Six day and IP address certificate options in 2025
Short-lived certificates & revocation
- Six‑day certs omit OCSP/CRL URLs; commenters note this is explicitly allowed for “short-lived” certs (≤10 days now, ≤7 days from 2026) under CA/Browser Forum rules.
- Revocation is seen as largely ineffective in practice: many clients ignore it, and past incidents (e.g., Heartbleed, leaked keys in support dumps) showed revoked certs still being used without user warnings.
- Shorter lifetimes are framed as a pragmatic way to reduce risk from undetected key compromise, though some see the threat model as narrow and benefits as modest.
Operational impact and automation
- Many argue 90‑day (and shorter) lifetimes are meant to force proper automation; if certs break every few days in staging, bugs get fixed earlier.
- Others report real friction: flaky automation, services that require restarts to load new certs, segmented networks, and offline/edge use cases.
- Hobbyists and small setups sometimes find renewals the least reliable part of their stack, provoking frustration with “opinionated” lifetime choices.

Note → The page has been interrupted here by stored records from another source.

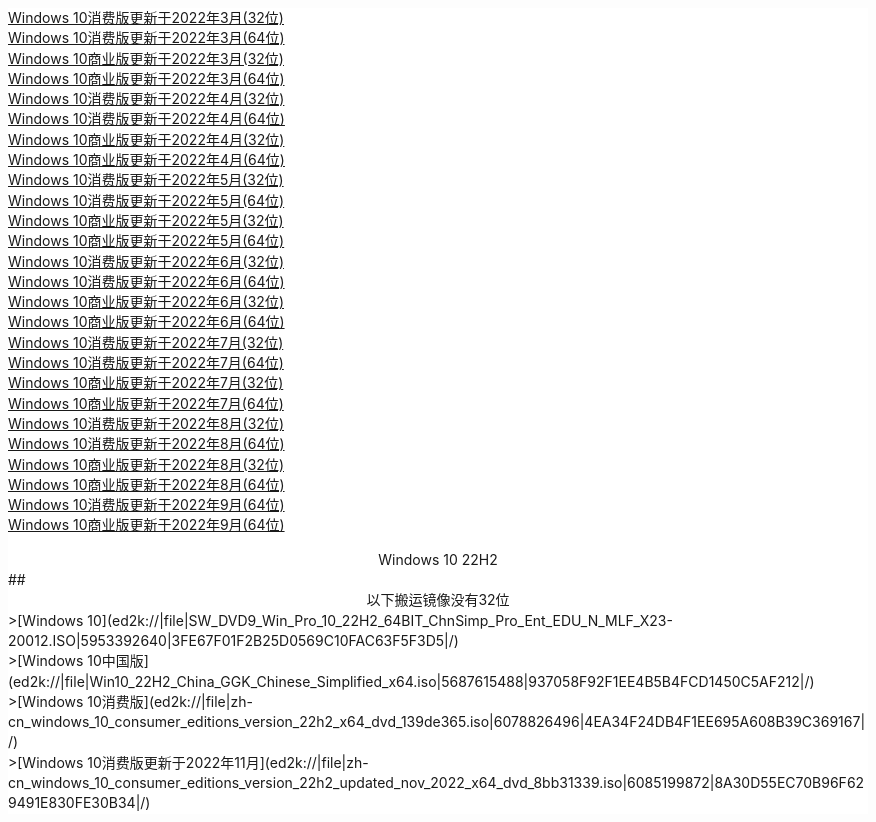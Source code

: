 [Windows 10消费版更新于2022年3月(32位)](ed2k://|file|zh-cn_windows_10_consumer_editions_version_21h2_updated_march_2022_x86_dvd_5e441886.iso|4252952576|C10132C2214C73DB05AA2059871C15B5|/)<br>
[Windows 10消费版更新于2022年3月(64位)](ed2k://|file|zh-cn_windows_10_consumer_editions_version_21h2_updated_march_2022_x64_dvd_3a928a8c.iso|null|5AADDB61DEA6FF45D37AC42752D6D235|/)<br>
[Windows 10商业版更新于2022年3月(32位)](ed2k://|file|zh-cn_windows_10_business_editions_version_21h2_updated_march_2022_x86_dvd_44281133.iso|4170203136|693CD8A95477C37117A4962229C92B58|/)<br>
[Windows 10商业版更新于2022年3月(64位)](ed2k://|file|zh-cn_windows_10_business_editions_version_21h2_updated_march_2022_x64_dvd_63c593c1.iso|5793814528|0742AA9C55B8047BCF3F7002338D8723|/)<br>
[Windows 10消费版更新于2022年4月(32位)](ed2k://|file|zh-cn_windows_10_consumer_editions_version_21h2_updated_april_2022_x86_dvd_1d2d978f.iso|4255475712|E38263270BD44CF63C2BE888F3B30316|/)<br>
[Windows 10消费版更新于2022年4月(64位)](ed2k://|file|zh-cn_windows_10_consumer_editions_version_21h2_updated_april_2022_x64_dvd_f293817d.iso|5916719104|A528E7375283A5630D20B5AAB5225BEB|/)<br>
[Windows 10商业版更新于2022年4月(32位)](ed2k://|file|zh-cn_windows_10_business_editions_version_21h2_updated_april_2022_x86_dvd_30e66df2.iso|4178821120|8A4C378DF1435D862393F3EEE953F890|/)<br>
[Windows 10商业版更新于2022年4月(64位)](ed2k://|file|zh-cn_windows_10_business_editions_version_21h2_updated_april_2022_x64_dvd_b0024895.iso|5790621696|15096413597D43C13C96655FA064F31C|/)<br>
[Windows 10消费版更新于2022年5月(32位)](ed2k://|file|zh-cn_windows_10_consumer_editions_version_21h2_updated_may_2022_x86_dvd_4e486d65.iso|4268472320|427D47B33EC3A792D7B8B4E02D8C1F5C|/)<br>
[Windows 10消费版更新于2022年5月(64位)](ed2k://|file|zh-cn_windows_10_consumer_editions_version_21h2_updated_may_2022_x64_dvd_97a670d9.iso|5928056832|68D43DA9180BB68671F185694219749D|/)<br>
[Windows 10商业版更新于2022年5月(32位)](ed2k://|file|zh-cn_windows_10_business_editions_version_21h2_updated_may_2022_x86_dvd_15f75c53.iso|4184154112|284C07A0A39AC96352615D2DF6846CDC|/)<br>
[Windows 10商业版更新于2022年5月(64位)](ed2k://|file|zh-cn_windows_10_business_editions_version_21h2_updated_may_2022_x64_dvd_3e40125e.iso|5804613632|7E0B252E786FA54ADCCD0D24D1BA943A|/)<br>
[Windows 10消费版更新于2022年6月(32位)](ed2k://|file|zh-cn_windows_10_consumer_editions_version_21h2_updated_june_2022_x86_dvd_2106cf02.iso|4310464512|20A8E347E932FFF8B2E7877A001C314E|/)<br>
[Windows 10消费版更新于2022年6月(64位)](ed2k://|file|zh-cn_windows_10_consumer_editions_version_21h2_updated_june_2022_x64_dvd_469593c1.iso|6004480000|A1CF0505EC944074F143F4E8A4327522|/)<br>
[Windows 10商业版更新于2022年6月(32位)](ed2k://|file|zh-cn_windows_10_business_editions_version_21h2_updated_june_2022_x86_dvd_de305856.iso|4224161792|6DCBBB47F96C2B68228A589B4B23EC64|/)<br>
[Windows 10商业版更新于2022年6月(64位)](ed2k://|file|zh-cn_windows_10_business_editions_version_21h2_updated_june_2022_x64_dvd_93f8d9f6.iso|5889005568|0383A1639B72F28B14A19E83DA41A630|/)<br>
[Windows 10消费版更新于2022年7月(32位)](ed2k://|file|zh-cn_windows_10_consumer_editions_version_21h2_updated_july_2022_x86_dvd_879d8c17.iso|4320282624|021AF8796D1CAE81FCA96907D6A06A63|/)<br>
[Windows 10消费版更新于2022年7月(64位)](ed2k://|file|zh-cn_windows_10_consumer_editions_version_21h2_updated_july_2022_x64_dvd_4abdd476.iso|6025431040|0247B97AEB3F033F99A400CF60658CD1|/)<br>
[Windows 10商业版更新于2022年7月(32位)](ed2k://|file|zh-cn_windows_10_business_editions_version_21h2_updated_july_2022_x86_dvd_546d59f2.iso|4236931072|53C97C1DE6EC17A4CFDDE6EB58042DE4|/)<br>
[Windows 10商业版更新于2022年7月(64位)](ed2k://|file|zh-cn_windows_10_business_editions_version_21h2_updated_july_2022_x64_dvd_cbcee023.iso|5905049600|A7F1343932B969B9C7109CCE20F613A3|/)<br>
[Windows 10消费版更新于2022年8月(32位)](ed2k://|file|zh-cn_windows_10_consumer_editions_version_21h2_updated_aug_2022_x86_dvd_ec176aae.iso|4329039872|52C09D6505481E7805D431818C239FB8|/)<br>
[Windows 10消费版更新于2022年8月(64位)](ed2k://|file|zh-cn_windows_10_consumer_editions_version_21h2_updated_aug_2022_x64_dvd_95d8bf0d.iso|6036342784|B16D392422160E69A70B4B0D6469455A|/)<br>
[Windows 10商业版更新于2022年8月(32位)](ed2k://|file|zh-cn_windows_10_business_editions_version_21h2_updated_aug_2022_x86_dvd_d565e172.iso|4250175488|4B1DA7A08582CEE7ECB2525E633CE37B|/)<br>
[Windows 10商业版更新于2022年8月(64位)](ed2k://|file|zh-cn_windows_10_business_editions_version_21h2_updated_aug_2022_x64_dvd_4ca2b84d.iso|5918476288|2F2A7ABA1163284291D4E17805059BD1|/)<br>
[Windows 10消费版更新于2022年9月(64位)](ed2k://|file|zh-cn_windows_10_consumer_editions_version_21h2_updated_sep_2022_x64_dvd_7583ae16.iso|6078312448|1282F44DDB156D88F5490C5BFD5CE851|/)<br>
[Windows 10商业版更新于2022年9月(64位)](ed2k://|file|zh-cn_windows_10_business_editions_version_21h2_updated_sep_2022_x64_dvd_1015341c.iso|5953437696|675DE5A0347441218A10C1270BF75035|/)<br>
<center>Windows 10 22H2</center>
## <center>以下搬运镜像没有32位</center>
>[Windows 10](ed2k://|file|SW_DVD9_Win_Pro_10_22H2_64BIT_ChnSimp_Pro_Ent_EDU_N_MLF_X23-20012.ISO|5953392640|3FE67F01F2B25D0569C10FAC63F5F3D5|/)<br>
>[Windows 10中国版](ed2k://|file|Win10_22H2_China_GGK_Chinese_Simplified_x64.iso|5687615488|937058F92F1EE4B5B4FCD1450C5AF212|/)<br>
>[Windows 10消费版](ed2k://|file|zh-cn_windows_10_consumer_editions_version_22h2_x64_dvd_139de365.iso|6078826496|4EA34F24DB4F1EE695A608B39C369167|/)<br>
>[Windows 10消费版更新于2022年11月](ed2k://|file|zh-cn_windows_10_consumer_editions_version_22h2_updated_nov_2022_x64_dvd_8bb31339.iso|6085199872|8A30D55EC70B96F629491E830FE30B34|/)<br>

Outage and rate‑limit concerns
- Some fear a major Let’s Encrypt outage could break a large fraction of the web with 6‑day certs.
- Counterpoints: week‑long outages are seen as unlikely; robust clients can fall back to other ACME CAs. Skeptics worry that mass fallback could overload those CAs.
- With 5‑per‑7‑days limits for identical hostname sets, very aggressive renewal schedules (e.g., daily) may hit rate limits unless carefully managed.
IP address certificates & BGP/RPKI
- Attack surface is debated: many note BGP hijack–based issuance attacks already exist for domain certs using HTTP/TLS challenges.
- Proposed mitigations include multi‑vantage validation and tying issuance to IPs whose origin AS participates in RPKI; feasibility is unclear.
- LE’s six‑day max for IP certs is justified as limiting abuse, especially in cloud environments with frequently recycled IPs.
Use cases and limitations of IP certs
- Use cases mentioned: DoH/DDR resolvers, easy-to-remember diagnostic IPs, cloud demos where getting a domain is bureaucratically hard, and bootstrapping OAuth/tunnel tooling without a domain.
- No public CA support for private RFC1918 IPs; suggestion is to use DNS names (possibly internal) or private CAs.
Certificate Transparency & ecosystem tooling
- Short-lived certs will greatly increase CT log volume; CT monitors already face scalability issues but want full historical records.
- Some ACME clients and servers (e.g., Caddy, CertMagic, others) are already adding support for ACME profiles and short‑lived cert workflows.